▸ RECORDED INFORMATION
- Opening Delimiter -

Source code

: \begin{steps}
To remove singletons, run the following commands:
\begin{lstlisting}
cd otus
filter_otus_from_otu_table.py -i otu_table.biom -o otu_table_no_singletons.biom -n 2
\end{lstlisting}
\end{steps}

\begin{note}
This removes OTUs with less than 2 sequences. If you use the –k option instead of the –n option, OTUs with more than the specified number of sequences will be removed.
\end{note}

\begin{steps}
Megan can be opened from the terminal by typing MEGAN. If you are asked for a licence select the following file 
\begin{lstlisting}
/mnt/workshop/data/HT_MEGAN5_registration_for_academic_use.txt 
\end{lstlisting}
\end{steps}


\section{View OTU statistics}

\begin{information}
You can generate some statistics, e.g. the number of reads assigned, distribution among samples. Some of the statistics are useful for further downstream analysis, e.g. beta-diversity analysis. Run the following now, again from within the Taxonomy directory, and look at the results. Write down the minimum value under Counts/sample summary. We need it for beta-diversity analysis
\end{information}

- Closing Delimiter -

▸ EXERCISE PROMPT
The listing above has to be repeated exactly, down to the last line.

▸ RESULT FOR THIS TASK
Source code

: \begin{steps}
To remove singletons, run the following commands:
\begin{lstlisting}
cd otus
filter_otus_from_otu_table.py -i otu_table.biom -o otu_table_no_singletons.biom -n 2
\end{lstlisting}
\end{steps}

\begin{note}
This removes OTUs with less than 2 sequences. If you use the –k option instead of the –n option, OTUs with more than the specified number of sequences will be removed.
\end{note}

\begin{steps}
Megan can be opened from the terminal by typing MEGAN. If you are asked for a licence select the following file 
\begin{lstlisting}
/mnt/workshop/data/HT_MEGAN5_registration_for_academic_use.txt 
\end{lstlisting}
\end{steps}


\section{View OTU statistics}

\begin{information}
You can generate some statistics, e.g. the number of reads assigned, distribution among samples. Some of the statistics are useful for further downstream analysis, e.g. beta-diversity analysis. Run the following now, again from within the Taxonomy directory, and look at the results. Write down the minimum value under Counts/sample summary. We need it for beta-diversity analysis
\end{information}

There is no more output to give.